WHAT IS NEEDED: Starting at the first line of the entries below, output every line exactly, up to and including the line with "The aim is to".
---------------
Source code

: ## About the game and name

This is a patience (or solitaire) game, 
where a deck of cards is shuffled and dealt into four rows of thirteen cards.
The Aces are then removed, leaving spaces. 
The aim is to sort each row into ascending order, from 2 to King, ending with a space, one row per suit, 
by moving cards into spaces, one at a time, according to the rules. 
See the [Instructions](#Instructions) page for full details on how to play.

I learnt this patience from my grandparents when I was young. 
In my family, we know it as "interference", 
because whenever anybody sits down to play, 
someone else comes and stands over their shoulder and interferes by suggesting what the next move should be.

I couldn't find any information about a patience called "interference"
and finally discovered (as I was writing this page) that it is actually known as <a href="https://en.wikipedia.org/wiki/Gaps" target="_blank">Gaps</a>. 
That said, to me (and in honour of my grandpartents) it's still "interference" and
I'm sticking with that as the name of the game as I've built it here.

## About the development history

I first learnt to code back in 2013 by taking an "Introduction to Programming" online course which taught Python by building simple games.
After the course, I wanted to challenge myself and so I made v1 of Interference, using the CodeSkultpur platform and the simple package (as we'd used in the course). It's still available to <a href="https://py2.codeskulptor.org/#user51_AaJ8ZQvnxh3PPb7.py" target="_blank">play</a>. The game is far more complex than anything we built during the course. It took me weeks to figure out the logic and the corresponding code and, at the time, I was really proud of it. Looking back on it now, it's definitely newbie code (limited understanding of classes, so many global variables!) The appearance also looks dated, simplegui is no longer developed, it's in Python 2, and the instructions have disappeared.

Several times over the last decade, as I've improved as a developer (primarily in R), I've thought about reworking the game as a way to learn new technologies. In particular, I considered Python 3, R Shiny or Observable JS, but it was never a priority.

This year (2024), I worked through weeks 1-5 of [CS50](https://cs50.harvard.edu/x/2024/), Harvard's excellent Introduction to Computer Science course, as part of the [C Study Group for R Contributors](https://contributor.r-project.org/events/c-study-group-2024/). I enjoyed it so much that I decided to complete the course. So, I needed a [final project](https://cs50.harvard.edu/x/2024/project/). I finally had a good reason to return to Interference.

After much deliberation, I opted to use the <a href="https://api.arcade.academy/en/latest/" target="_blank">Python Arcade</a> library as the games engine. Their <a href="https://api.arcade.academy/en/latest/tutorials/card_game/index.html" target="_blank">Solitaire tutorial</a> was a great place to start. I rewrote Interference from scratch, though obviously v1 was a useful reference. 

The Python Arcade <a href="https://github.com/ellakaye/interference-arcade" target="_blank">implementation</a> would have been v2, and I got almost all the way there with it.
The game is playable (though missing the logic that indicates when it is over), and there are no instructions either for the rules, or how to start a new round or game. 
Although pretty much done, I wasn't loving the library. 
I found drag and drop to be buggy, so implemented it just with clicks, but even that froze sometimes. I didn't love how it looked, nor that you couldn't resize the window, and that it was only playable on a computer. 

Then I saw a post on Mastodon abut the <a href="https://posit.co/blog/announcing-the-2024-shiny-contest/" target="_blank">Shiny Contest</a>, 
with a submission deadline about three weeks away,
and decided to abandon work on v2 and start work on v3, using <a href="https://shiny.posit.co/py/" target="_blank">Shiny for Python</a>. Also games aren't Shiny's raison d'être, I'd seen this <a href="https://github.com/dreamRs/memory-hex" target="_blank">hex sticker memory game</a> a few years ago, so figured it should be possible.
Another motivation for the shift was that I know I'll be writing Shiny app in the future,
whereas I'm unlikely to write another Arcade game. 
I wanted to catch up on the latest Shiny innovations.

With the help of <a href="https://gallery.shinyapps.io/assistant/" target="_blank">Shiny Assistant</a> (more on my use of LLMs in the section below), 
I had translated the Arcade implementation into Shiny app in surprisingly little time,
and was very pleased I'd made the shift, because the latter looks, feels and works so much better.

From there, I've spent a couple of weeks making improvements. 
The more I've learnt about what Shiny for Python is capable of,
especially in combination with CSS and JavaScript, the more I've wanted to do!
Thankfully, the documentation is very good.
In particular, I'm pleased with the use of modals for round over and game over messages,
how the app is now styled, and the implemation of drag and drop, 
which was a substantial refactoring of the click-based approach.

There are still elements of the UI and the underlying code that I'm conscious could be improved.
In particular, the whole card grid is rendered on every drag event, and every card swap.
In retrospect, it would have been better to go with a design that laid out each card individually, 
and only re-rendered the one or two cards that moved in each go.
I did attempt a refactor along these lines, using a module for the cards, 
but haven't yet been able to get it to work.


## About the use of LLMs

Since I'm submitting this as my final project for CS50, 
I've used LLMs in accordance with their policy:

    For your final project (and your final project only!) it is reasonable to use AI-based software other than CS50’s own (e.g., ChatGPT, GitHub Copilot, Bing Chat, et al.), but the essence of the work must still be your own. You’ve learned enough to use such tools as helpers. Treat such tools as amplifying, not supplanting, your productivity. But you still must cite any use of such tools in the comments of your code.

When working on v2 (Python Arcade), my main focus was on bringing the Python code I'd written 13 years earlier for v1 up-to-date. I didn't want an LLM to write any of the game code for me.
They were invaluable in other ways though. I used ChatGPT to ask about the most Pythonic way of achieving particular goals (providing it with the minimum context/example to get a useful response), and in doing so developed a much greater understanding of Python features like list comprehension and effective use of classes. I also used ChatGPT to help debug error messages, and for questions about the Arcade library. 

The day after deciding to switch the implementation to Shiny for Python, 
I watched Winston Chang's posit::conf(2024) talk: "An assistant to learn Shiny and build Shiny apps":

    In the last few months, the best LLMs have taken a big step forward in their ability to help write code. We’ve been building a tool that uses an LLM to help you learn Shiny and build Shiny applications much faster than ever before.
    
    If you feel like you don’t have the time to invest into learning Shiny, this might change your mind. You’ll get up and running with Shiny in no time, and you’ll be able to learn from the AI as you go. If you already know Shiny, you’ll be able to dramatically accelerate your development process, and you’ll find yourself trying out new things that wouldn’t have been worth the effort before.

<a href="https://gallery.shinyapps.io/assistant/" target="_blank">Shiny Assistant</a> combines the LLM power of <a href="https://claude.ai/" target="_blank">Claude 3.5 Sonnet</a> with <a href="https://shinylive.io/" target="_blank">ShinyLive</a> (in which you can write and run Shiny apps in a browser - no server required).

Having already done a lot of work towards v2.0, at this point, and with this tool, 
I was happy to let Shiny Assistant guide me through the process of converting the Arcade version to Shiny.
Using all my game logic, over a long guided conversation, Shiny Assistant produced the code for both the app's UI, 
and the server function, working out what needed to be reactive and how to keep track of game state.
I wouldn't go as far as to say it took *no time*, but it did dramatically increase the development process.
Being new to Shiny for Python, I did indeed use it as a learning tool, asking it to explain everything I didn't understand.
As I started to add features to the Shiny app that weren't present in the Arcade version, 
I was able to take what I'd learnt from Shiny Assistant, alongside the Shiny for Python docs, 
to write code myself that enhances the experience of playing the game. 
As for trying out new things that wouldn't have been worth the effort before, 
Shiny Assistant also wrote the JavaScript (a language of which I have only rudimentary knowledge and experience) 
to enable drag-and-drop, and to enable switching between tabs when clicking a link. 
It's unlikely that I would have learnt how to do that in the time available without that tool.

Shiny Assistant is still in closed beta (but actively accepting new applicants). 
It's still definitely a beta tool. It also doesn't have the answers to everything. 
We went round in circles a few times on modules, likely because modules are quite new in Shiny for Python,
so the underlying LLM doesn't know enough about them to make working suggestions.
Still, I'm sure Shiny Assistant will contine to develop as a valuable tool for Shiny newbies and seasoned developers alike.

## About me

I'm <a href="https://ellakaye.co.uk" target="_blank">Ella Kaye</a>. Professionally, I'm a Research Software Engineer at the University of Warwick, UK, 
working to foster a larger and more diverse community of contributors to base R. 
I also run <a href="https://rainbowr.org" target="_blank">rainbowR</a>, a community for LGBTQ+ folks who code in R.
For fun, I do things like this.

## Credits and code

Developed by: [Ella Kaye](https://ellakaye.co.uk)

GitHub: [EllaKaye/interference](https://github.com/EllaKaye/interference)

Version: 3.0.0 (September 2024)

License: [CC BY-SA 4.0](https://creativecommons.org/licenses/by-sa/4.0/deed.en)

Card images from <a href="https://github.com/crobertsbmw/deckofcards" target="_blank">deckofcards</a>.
---------------
EXERCISE RESULT:
Source code

: ## About the game and name

This is a patience (or solitaire) game, 
where a deck of cards is shuffled and dealt into four rows of thirteen cards.
The Aces are then removed, leaving spaces. 
The aim is to sort each row into ascending order, from 2 to King, ending with a space, one row per suit, 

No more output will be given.